Woran erkennt man einen Dämonen? Er hat keinen Bauchnabel, denn er wurde von keiner menschlichen Frau geboren! Die schöne Ushna hat solch einen ungelöcherten Bauch, aber das hält den romantisch wilden Banditen Jalan nicht davon ab, ihr in unsterblicher Liebe zu verfallen. Die beiden suchen das Rezept für die ewige Zweisamkeit im paradiesischen Tal der Blumen. Dafür stehlen sie unschuldigen Kindern ihre Schatten und einem schwebenden Fakir sein Spiegelbild. Ein weiserYeti jagt sie, um sie zu warnen, doch im Tal der Stille glauben sie, das Mittel für ihr immerwährendes Glück gefunden zu haben. Aber sie wird als Dämon durch den Trank menschlich, stirbt und wird wiedergeboren, während er als der ewige Wanderer durch die Zeiten ziehen muss.

Mehr Märchenelemente und Mythen kann man kaum in einer Geschichte unterbringen: Wir haben hier buddhistische Dämonen, Liebe über den Tod hinaus, die Suche nach Shangri-La, die Motive vom gestohlenen Schatten und Spiegelbild, die mystischen Fähigkeiten der Fakire, den ewigen Wanderer, Reinkarnation und das Geheimnis des Schneemenschen.
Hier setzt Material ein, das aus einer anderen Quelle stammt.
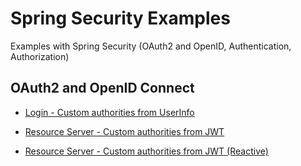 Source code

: # Spring Security Examples

Examples with Spring Security (OAuth2 and OpenID, Authentication, Authorization)

## OAuth2 and OpenID Connect

* [Login - Custom authorities from UserInfo](https://github.com/ThomasVitale/spring-security-examples/tree/main/oauth2/login-user-authorities-reactive)

* [Resource Server - Custom authorities from JWT](https://github.com/ThomasVitale/spring-security-examples/tree/main/oauth2/resource-server-jwt-authorities)

* [Resource Server - Custom authorities from JWT (Reactive)](https://github.com/ThomasVitale/spring-security-examples/tree/main/oauth2/resource-server-jwt-authorities-reactive)
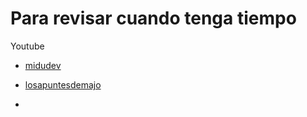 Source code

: # Para revisar cuando tenga tiempo

Youtube

- [midudev](https://midu.dev/)
- [losapuntesdemajo](https://losapuntesdemajo.vercel.app/)

- 

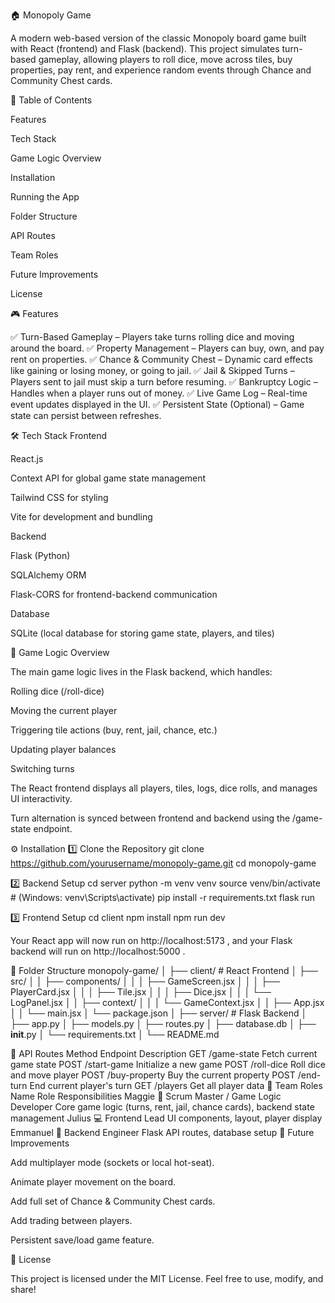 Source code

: 🏠 Monopoly Game

A modern web-based version of the classic Monopoly board game built with React (frontend) and Flask (backend).
This project simulates turn-based gameplay, allowing players to roll dice, move across tiles, buy properties, pay rent, and experience random events through Chance and Community Chest cards.

🧩 Table of Contents

Features

Tech Stack

Game Logic Overview

Installation

Running the App

Folder Structure

API Routes

Team Roles

Future Improvements

License

🎮 Features

✅ Turn-Based Gameplay – Players take turns rolling dice and moving around the board.
✅ Property Management – Players can buy, own, and pay rent on properties.
✅ Chance & Community Chest – Dynamic card effects like gaining or losing money, or going to jail.
✅ Jail & Skipped Turns – Players sent to jail must skip a turn before resuming.
✅ Bankruptcy Logic – Handles when a player runs out of money.
✅ Live Game Log – Real-time event updates displayed in the UI.
✅ Persistent State (Optional) – Game state can persist between refreshes.

🛠️ Tech Stack
Frontend

React.js

Context API for global game state management

Tailwind CSS for styling

Vite for development and bundling

Backend

Flask (Python)

SQLAlchemy ORM

Flask-CORS for frontend-backend communication

Database

SQLite (local database for storing game state, players, and tiles)

🧠 Game Logic Overview

The main game logic lives in the Flask backend, which handles:

Rolling dice (/roll-dice)

Moving the current player

Triggering tile actions (buy, rent, jail, chance, etc.)

Updating player balances

Switching turns

The React frontend displays all players, tiles, logs, dice rolls, and manages UI interactivity.

Turn alternation is synced between frontend and backend using the /game-state endpoint.

⚙️ Installation
1️⃣ Clone the Repository
git clone https://github.com/yourusername/monopoly-game.git
cd monopoly-game

2️⃣ Backend Setup
cd server
python -m venv venv
source venv/bin/activate  # (Windows: venv\Scripts\activate)
pip install -r requirements.txt
flask run

3️⃣ Frontend Setup
cd client
npm install
npm run dev


Your React app will now run on http://localhost:5173
,
and your Flask backend will run on http://localhost:5000
.

📁 Folder Structure
monopoly-game/
│
├── client/                   # React Frontend
│   ├── src/
│   │   ├── components/
│   │   │   ├── GameScreen.jsx
│   │   │   ├── PlayerCard.jsx
│   │   │   ├── Tile.jsx
│   │   │   ├── Dice.jsx
│   │   │   └── LogPanel.jsx
│   │   ├── context/
│   │   │   └── GameContext.jsx
│   │   ├── App.jsx
│   │   └── main.jsx
│   └── package.json
│
├── server/                   # Flask Backend
│   ├── app.py
│   ├── models.py
│   ├── routes.py
│   ├── database.db
│   ├── __init__.py
│   └── requirements.txt
│
└── README.md

🔗 API Routes
Method	Endpoint	Description
GET	/game-state	Fetch current game state
POST	/start-game	Initialize a new game
POST	/roll-dice	Roll dice and move player
POST	/buy-property	Buy the current property
POST	/end-turn	End current player's turn
GET	/players	Get all player data
👥 Team Roles
Name	Role	Responsibilities
Maggie	🎯 Scrum Master / Game Logic Developer	Core game logic (turns, rent, jail, chance cards), backend state management
Julius	💻 Frontend Lead	UI components, layout, player display
Emmanuel	🧩 Backend Engineer	Flask API routes, database setup
🚀 Future Improvements

Add multiplayer mode (sockets or local hot-seat).

Animate player movement on the board.

Add full set of Chance & Community Chest cards.

Add trading between players.

Persistent save/load game feature.

📜 License

This project is licensed under the MIT License.
Feel free to use, modify, and share!
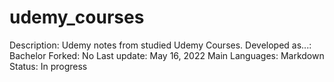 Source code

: # udemy_courses

Description: Udemy notes from studied Udemy Courses.
Developed as...: Bachelor
Forked: No
Last update: May 16, 2022
Main Languages: Markdown
Status: In progress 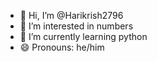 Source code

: - 👋 Hi, I’m @Harikrish2796
- 👀 I’m interested in numbers
- 🌱 I’m currently learning python
- 😄 Pronouns: he/him


<!---
Harikrish2796/Harikrish2796 is a ✨ special ✨ repository because its `README.md` (this file) appears on your GitHub profile.
You can click the Preview link to take a look at your changes.
--->
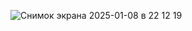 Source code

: ![Снимок экрана 2025-01-08 в 22 12 19](https://github.com/user-attachments/assets/3ce57e21-cec4-4a1c-af31-1f69eb6364ea)
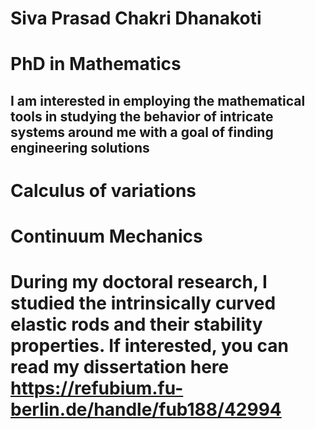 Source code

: # Siva Prasad Chakri Dhanakoti
# PhD in Mathematics
## I am  interested in employing the mathematical tools in studying the behavior of intricate systems around me with a goal of finding engineering solutions

# Calculus of variations

# Continuum Mechanics

# During my doctoral research, I studied the intrinsically curved elastic rods and their stability properties. If interested, you can read my dissertation here https://refubium.fu-berlin.de/handle/fub188/42994
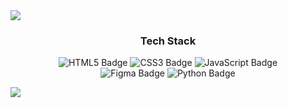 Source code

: <img src="https://capsule-render.vercel.app/api?type=waving&color=BDBDC8&height=150&section=header"/>
<h3 align="center">Tech Stack</h3>
<p align="center">
  <img src="https://img.shields.io/badge/HTML5-E34F26?style=for-the-badge&logo=html5&logoColor=white" alt="HTML5 Badge"/>
  <img src="https://img.shields.io/badge/CSS3-1572B6?style=for-the-badge&logo=css3&logoColor=white" alt="CSS3 Badge"/>
  <img src="https://img.shields.io/badge/JavaScript-F7DF1E?style=for-the-badge&logo=javascript&logoColor=black" alt="JavaScript Badge"/>
  <br/>
  <img src="https://img.shields.io/badge/Figma-F24E1E?style=for-the-badge&logo=figma&logoColor=white" alt="Figma Badge"/>
  <img src="https://img.shields.io/badge/Python-3776AB?style=for-the-badge&logo=python&logoColor=white" alt="Python Badge"/>
</p>
<img src="https://capsule-render.vercel.app/api?type=waving&color=BDBDC8&height=150&section=footer"/>

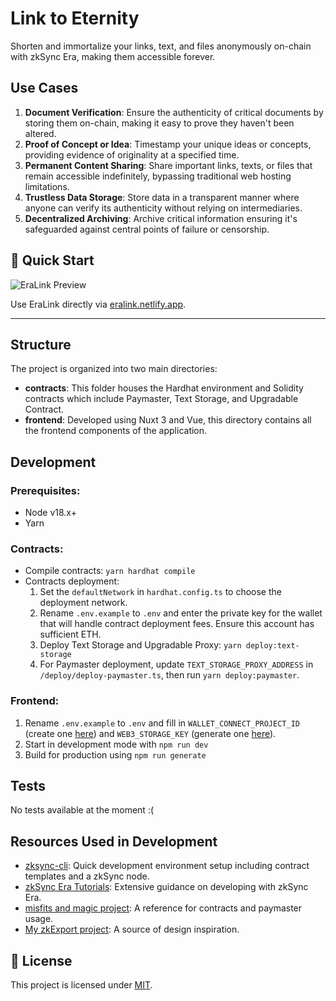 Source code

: # Link to Eternity

Shorten and immortalize your links, text, and files anonymously on-chain with zkSync Era, making them accessible forever.

## Use Cases

1. **Document Verification**: Ensure the authenticity of critical documents by storing them on-chain, making it easy to prove they haven't been altered.
2. **Proof of Concept or Idea**: Timestamp your unique ideas or concepts, providing evidence of originality at a specified time.
3. **Permanent Content Sharing**: Share important links, texts, or files that remain accessible indefinitely, bypassing traditional web hosting limitations.
4. **Trustless Data Storage**: Store data in a transparent manner where anyone can verify its authenticity without relying on intermediaries.
5. **Decentralized Archiving**: Archive critical information ensuring it's safeguarded against central points of failure or censorship.

## 🚀 Quick Start
![EraLink Preview](./public/preview.jpg)

Use EraLink directly via [eralink.netlify.app](https://eralink.netlify.app).

---

## Structure
The project is organized into two main directories:

- **contracts**: This folder houses the Hardhat environment and Solidity contracts which include Paymaster, Text Storage, and Upgradable Contract.
- **frontend**: Developed using Nuxt 3 and Vue, this directory contains all the frontend components of the application.

## Development

### Prerequisites:
- Node v18.x+
- Yarn

### Contracts:
- Compile contracts: `yarn hardhat compile`
- Contracts deployment:
  1. Set the `defaultNetwork` in `hardhat.config.ts` to choose the deployment network.
  2. Rename `.env.example` to `.env` and enter the private key for the wallet that will handle contract deployment fees. Ensure this account has sufficient ETH.
  3. Deploy Text Storage and Upgradable Proxy: `yarn deploy:text-storage`
  4. For Paymaster deployment, update `TEXT_STORAGE_PROXY_ADDRESS` in `/deploy/deploy-paymaster.ts`, then run `yarn deploy:paymaster`.

### Frontend:
1. Rename `.env.example` to `.env` and fill in `WALLET_CONNECT_PROJECT_ID` (create one [here](https://cloud.walletconnect.com/)) and `WEB3_STORAGE_KEY` (generate one [here](https://web3.storage/tokens/)).
2. Start in development mode with `npm run dev`
3. Build for production using `npm run generate`

## Tests
No tests available at the moment :(

## Resources Used in Development
- [zksync-cli](https://github.com/matter-labs/zksync-cli/): Quick development environment setup including contract templates and a zkSync node.
- [zkSync Era Tutorials](https://era.zksync.io/docs/dev/tutorials/): Extensive guidance on developing with zkSync Era.
- [misfits and magic project](https://github.com/MexicanAce/misfits-and-magic/): A reference for contracts and paymaster usage.
- [My zkExport project](https://zkexport.netlify.app/): A source of design inspiration.

## 📜 License

This project is licensed under [MIT](./LICENSE).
Der Regisseur Pan Nalin will unbedingt tausendundeine Geschichten in einer erzählen. Die meisten Motive werden nur schnell vorgeführt und haben kaum emotionelle Wirkung. So erfährt man weder, was die beiden Liebenden mit den gestohlenen Schatten machen, noch wie es ihren Opfern ohne sie ergeht. Und weil alles in seinem Film so husch, husch gehen muss, wird auch die Liebe zwischen Jalan und Ushna nicht gezeigt, sondern nur behauptet. Dabei fängt „Valley of Flowers“ vielversprechend an. Als würde er einen tibetanischen Sergio-Leone-Film drehen, zeigt Nalin, wie Jalan und seine Bande in einem Hochtal des Himalajas mit ihrer Herde vorbeiziehende Nomaden überfallen. Die Landschaft ist imposant fotografiert, die Kamera zeigt die ausdrucksstarken Gesichter der Banditen in Nahaufnahme – all das kann der Filmemacher. Atmosphärisch versetzt er das Publikum in das Tibet des 19. Jahrhunderts, aber der Schnitt ist so unbeholfen, dass der Film nie seinen eigenen Rhythmus bekommt.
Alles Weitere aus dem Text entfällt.